### To do
Every line of the material that mentions the word "based" should be copied out.

### Information given
»»

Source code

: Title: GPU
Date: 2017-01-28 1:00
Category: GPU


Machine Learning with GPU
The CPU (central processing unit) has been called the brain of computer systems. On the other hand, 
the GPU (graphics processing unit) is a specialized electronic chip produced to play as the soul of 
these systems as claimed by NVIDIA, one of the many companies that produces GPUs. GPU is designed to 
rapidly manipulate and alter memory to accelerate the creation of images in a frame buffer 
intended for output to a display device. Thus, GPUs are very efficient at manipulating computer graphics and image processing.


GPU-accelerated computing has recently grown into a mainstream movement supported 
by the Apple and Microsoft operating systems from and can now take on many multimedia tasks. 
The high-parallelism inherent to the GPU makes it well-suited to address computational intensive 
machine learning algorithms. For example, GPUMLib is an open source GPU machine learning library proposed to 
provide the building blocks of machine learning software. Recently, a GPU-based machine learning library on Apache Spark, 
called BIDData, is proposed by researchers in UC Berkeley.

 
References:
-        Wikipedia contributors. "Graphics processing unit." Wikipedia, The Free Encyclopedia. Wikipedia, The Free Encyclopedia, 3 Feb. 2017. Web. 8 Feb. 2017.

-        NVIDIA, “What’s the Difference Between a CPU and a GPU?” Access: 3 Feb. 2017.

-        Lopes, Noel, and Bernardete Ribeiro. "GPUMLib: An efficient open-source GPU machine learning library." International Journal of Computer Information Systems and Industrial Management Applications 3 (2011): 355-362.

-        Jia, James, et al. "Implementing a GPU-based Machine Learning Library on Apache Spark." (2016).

««

### Output
provide the building blocks of machine learning software. Recently, a GPU-based machine learning library on Apache Spark, 
-        Jia, James, et al. "Implementing a GPU-based Machine Learning Library on Apache Spark." (2016).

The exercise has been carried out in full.